Well Astragalus is many molecules in small amounts and it probably varies from one type of plant or region it is grown in to another as far as make up, just a guess.
The dreams for me were like you took a recording of a every minute of your life, and then at random selected so many minutes of it to live again. In away, they seem very real like you are there and it is happening but also not very special kind of like most of the minutes of life.
Now I have a really crazy theory of why they are happening. Park says we grow or replace 15,000 neurons a night and what if our brains record everything we see and do without us being conscious of it, and what if with telomerase and its repair and enhancing replacement ability with the neurons our brain transfers memories to the new neurons, as those neurons containing them start to die out there by preserving them and that is replayed in the dreams for some reason. Like I said they seem totally real and from 10-30 years in the past and nothing like a dream.

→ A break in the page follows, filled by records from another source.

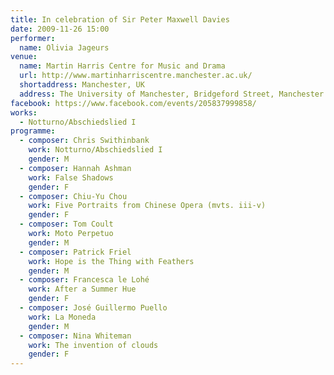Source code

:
 ```yaml
---
title: In celebration of Sir Peter Maxwell Davies
date: 2009-11-26 15:00
performer:
  name: Olivia Jageurs
venue:
  name: Martin Harris Centre for Music and Drama
  url: http://www.martinharriscentre.manchester.ac.uk/
  shortaddress: Manchester, UK
  address: The University of Manchester, Bridgeford Street, Manchester M13 9PL, United Kingdom
facebook: https://www.facebook.com/events/205837999858/
works:
  - Notturno/Abschiedslied I
programme:
  - composer: Chris Swithinbank
    work: Notturno/Abschiedslied I
    gender: M
  - composer: Hannah Ashman
    work: False Shadows
    gender: F
  - composer: Chiu-Yu Chou
    work: Five Portraits from Chinese Opera (mvts. iii-v)
    gender: F
  - composer: Tom Coult
    work: Moto Perpetuo
    gender: M
  - composer: Patrick Friel
    work: Hope is the Thing with Feathers
    gender: M
  - composer: Francesca le Lohé
    work: After a Summer Hue
    gender: F
  - composer: José Guillermo Puello
    work: La Moneda
    gender: M
  - composer: Nina Whiteman
    work: The invention of clouds
    gender: F
---
```

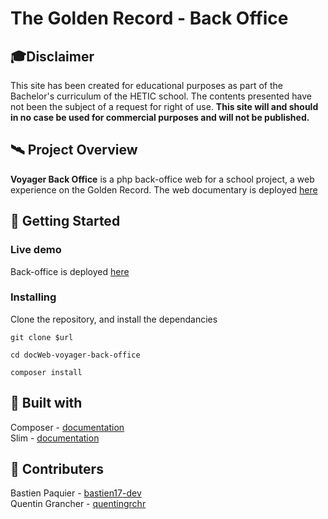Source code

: # The Golden Record - Back Office

## 🎓Disclaimer

This site has been created for educational purposes as part of the Bachelor's curriculum of the HETIC school. The contents presented have not been the subject of a request for right of use. **This site will and should in no case be used for commercial purposes and will not be published.**

## 🛰️ Project Overview

**Voyager Back Office** is a php back-office web for a school project, a web experience on the Golden Record. The web documentary is deployed [here](https://golden-record.netlify.app/#/)

## 📄 Getting Started

### Live demo

Back-office is deployed [here]()

### Installing

Clone the repository, and install the dependancies

```
git clone $url
```

```
cd docWeb-voyager-back-office
```

```
composer install
```

## 🔨 Built with

Composer - [documentation](https://getcomposer.org/doc/)  
Slim - [documentation](http://www.slimframework.com/)

## 👥 Contributers

Bastien Paquier - [bastien17-dev](https://github.com/bastien17-dev)  
Quentin Grancher - [quentingrchr](https://github.com/quentingrchr)
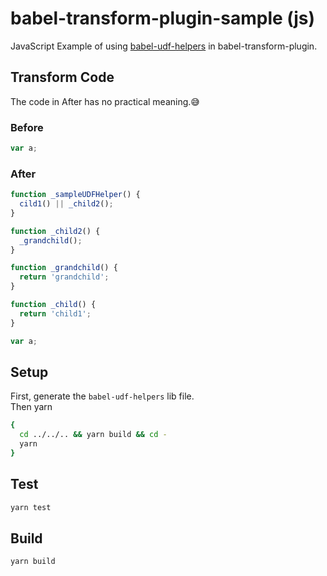 # babel-transform-plugin-sample (js)

JavaScript Example of using [babel-udf-helpers](https://github.com/yukihirop/babel-udf-helpers) in babel-transform-plugin.

## Transform Code

The code in After has no practical meaning.😅

### Before

```js
var a;
```

### After

```js
function _sampleUDFHelper() {
  cild1() || _child2();
}

function _child2() {
  _grandchild();
}

function _grandchild() {
  return 'grandchild';
}

function _child() {
  return 'child1';
}

var a;
```

## Setup

First, generate the `babel-udf-helpers` lib file.  
Then yarn

```bash
{
  cd ../../.. && yarn build && cd -
  yarn
}
```

## Test

```bash
yarn test
```

## Build

```bash
yarn build
```
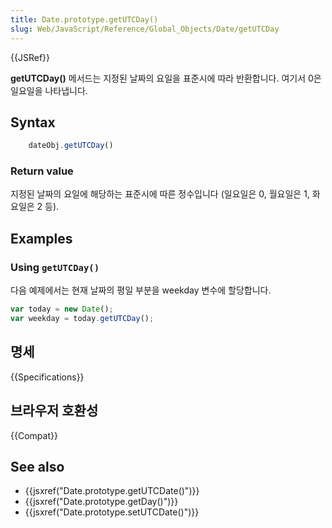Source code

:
 ```yaml
---
title: Date.prototype.getUTCDay()
slug: Web/JavaScript/Reference/Global_Objects/Date/getUTCDay
---
```


{{JSRef}}

**getUTCDay()** 메서드는 지정된 날짜의 요일을 표준시에 따라 반환합니다. 여기서 0은 일요일을 나타냅니다.

## Syntax

```js
    dateObj.getUTCDay()
```

### Return value

지정된 날짜의 요일에 해당하는 표준시에 따른 정수입니다 (일요일은 0, 월요일은 1, 화요일은 2 등).

## Examples

### Using `getUTCDay()`

다음 예제에서는 현재 날짜의 평일 부분을 weekday 변수에 할당합니다.

```js
var today = new Date();
var weekday = today.getUTCDay();
```

## 명세

{{Specifications}}

## 브라우저 호환성

{{Compat}}

## See also

- {{jsxref("Date.prototype.getUTCDate()")}}
- {{jsxref("Date.prototype.getDay()")}}
- {{jsxref("Date.prototype.setUTCDate()")}}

Now Park calls it lucid dreaming, but mine do not seem like a dream, that seems real or vibrant. More normal real and nothing created, just played back. I am there and then I am not and awake. It gets hard to adjust to that kind of time shift LOL
I had a look at Dr Parks Podcast. Quite interesting theories you have. A few thoughts.
1. Similarity in effects
Many of the effects he describe in the first slides are the same as can be experienced while using SSRI's. This include drowsiness, altered sleep patterns and also an "enhancement", although personally I only had them while awake and not while dreaming, of many of the senses. Examples of the latter are that colours may be experienced as more colourful, smell is much more pronounced and that food tastes much more than before.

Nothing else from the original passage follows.